*Plain-text document sources*:

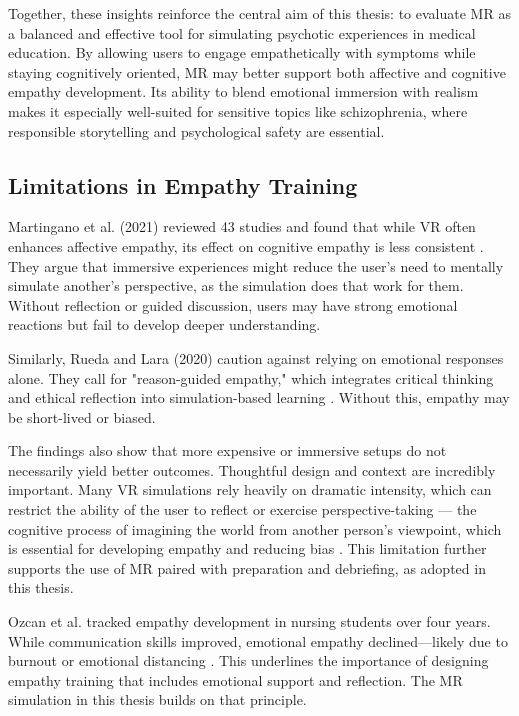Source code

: Together, these insights reinforce the central aim of this thesis: to evaluate MR as a balanced and effective tool for simulating psychotic experiences in medical education. By allowing users to engage empathetically with symptoms while staying cognitively oriented, MR may better support both affective and cognitive empathy development. Its ability to blend emotional immersion with realism makes it especially well-suited for sensitive topics like schizophrenia, where responsible storytelling and psychological safety are essential.


\subsection{Limitations in Empathy Training}

Martingano et al. (2021) reviewed 43 studies and found that while VR often enhances affective empathy, its effect on cognitive empathy is less consistent \cite{Martingano2021}. They argue that immersive experiences might reduce the user's need to mentally simulate another's perspective, as the simulation does that work for them. Without reflection or guided discussion, users may have strong emotional reactions but fail to develop deeper understanding.

Similarly, Rueda and Lara (2020) caution against relying on emotional responses alone. They call for "reason-guided empathy," which integrates critical thinking and ethical reflection into simulation-based learning \cite{Rueda2020}. Without this, empathy may be short-lived or biased.

The findings also show that more expensive or immersive setups do not necessarily yield better outcomes. Thoughtful design and context are incredibly important. Many VR simulations rely heavily on dramatic intensity, which can restrict the ability of the user to reflect or exercise perspective-taking — the cognitive process of imagining the world from another person’s viewpoint, which is essential for developing empathy and reducing bias \cite{Mattsson2024}. This limitation further supports the use of MR paired with preparation and debriefing, as adopted in this thesis.

Ozcan et al. tracked empathy development in nursing students over four years. While communication skills improved, emotional empathy declined—likely due to burnout or emotional distancing \cite{Ozcan2018}. This underlines the importance of designing empathy training that includes emotional support and reflection. The MR simulation in this thesis builds on that principle.

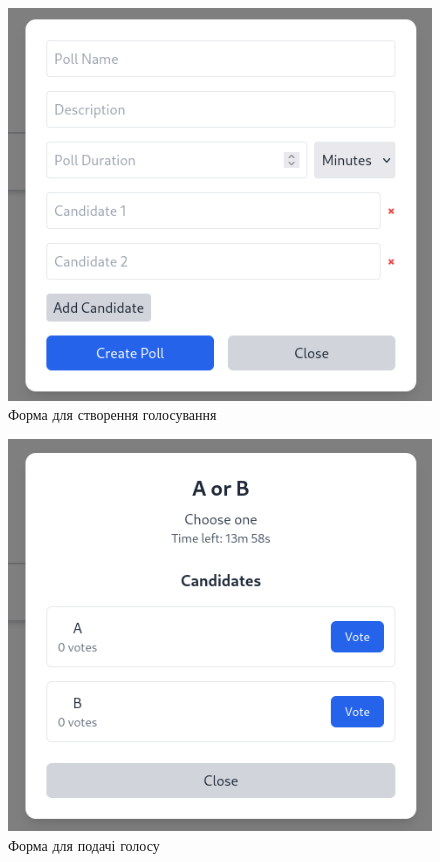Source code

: \documentclass[14pt]{extreport}
\begin{document}
  \begin{figure}[H]
    \centering
    \includegraphics[scale=0.5]{UICreate}
    \caption{Форма для створення голосування}
    \label{fig:UICreate}
  \end{figure}
  
  \begin{figure}[H]
    \centering
    \includegraphics[scale=0.5]{UIVote}
    \caption{Форма для подачі голосу}
    \label{fig:UIVote}
  \end{figure}
  
\end{document}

*Assignment*: Each line of the data above that contains the word "label" counts once; report the total and add nothing.

*Solved problem*: 2